-- DATA EXCERPTS follows --

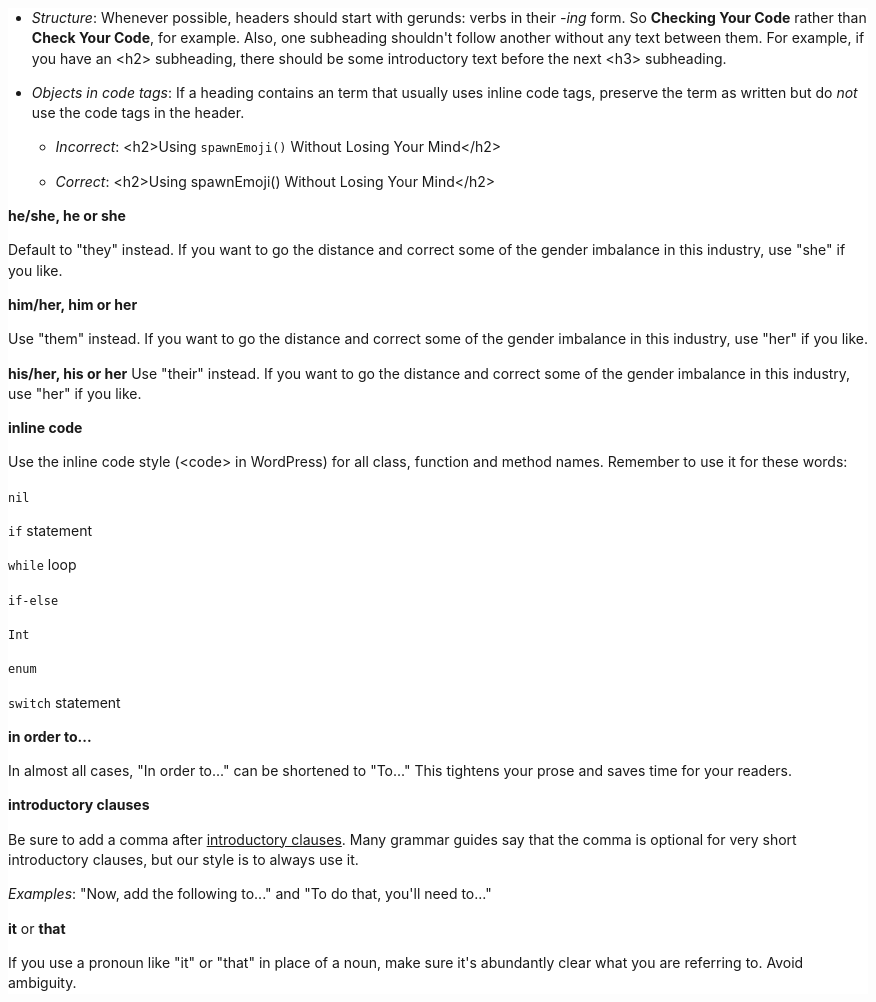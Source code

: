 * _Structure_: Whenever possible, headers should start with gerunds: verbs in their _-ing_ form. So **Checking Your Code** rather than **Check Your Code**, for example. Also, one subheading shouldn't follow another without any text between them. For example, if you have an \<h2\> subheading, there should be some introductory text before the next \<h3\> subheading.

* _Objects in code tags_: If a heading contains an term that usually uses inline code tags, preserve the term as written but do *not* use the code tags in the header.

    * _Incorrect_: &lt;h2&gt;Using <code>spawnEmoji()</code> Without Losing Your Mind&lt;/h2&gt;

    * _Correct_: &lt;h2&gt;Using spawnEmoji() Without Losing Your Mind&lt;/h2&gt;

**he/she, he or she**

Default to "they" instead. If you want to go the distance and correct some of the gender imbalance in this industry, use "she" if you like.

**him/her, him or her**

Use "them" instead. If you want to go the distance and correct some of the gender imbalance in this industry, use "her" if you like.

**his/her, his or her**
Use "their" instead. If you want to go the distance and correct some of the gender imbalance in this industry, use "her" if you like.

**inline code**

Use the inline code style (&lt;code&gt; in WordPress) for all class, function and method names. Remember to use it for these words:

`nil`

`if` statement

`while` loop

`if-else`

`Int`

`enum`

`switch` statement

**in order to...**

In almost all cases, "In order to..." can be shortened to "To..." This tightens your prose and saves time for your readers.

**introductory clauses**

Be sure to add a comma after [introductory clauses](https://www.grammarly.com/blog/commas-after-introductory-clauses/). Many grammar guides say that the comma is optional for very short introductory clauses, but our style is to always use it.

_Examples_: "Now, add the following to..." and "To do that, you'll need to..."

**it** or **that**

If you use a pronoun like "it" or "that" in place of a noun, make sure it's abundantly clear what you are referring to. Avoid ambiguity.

-- DATA EXCERPTS concluded --

WORK REQUEST:
Where a line of the entries above holds the word "style", return that line.

YOUR SOLUTION:
Use the inline code style (&lt;code&gt; in WordPress) for all class, function and method names. Remember to use it for these words:
Be sure to add a comma after [introductory clauses](https://www.grammarly.com/blog/commas-after-introductory-clauses/). Many grammar guides say that the comma is optional for very short introductory clauses, but our style is to always use it.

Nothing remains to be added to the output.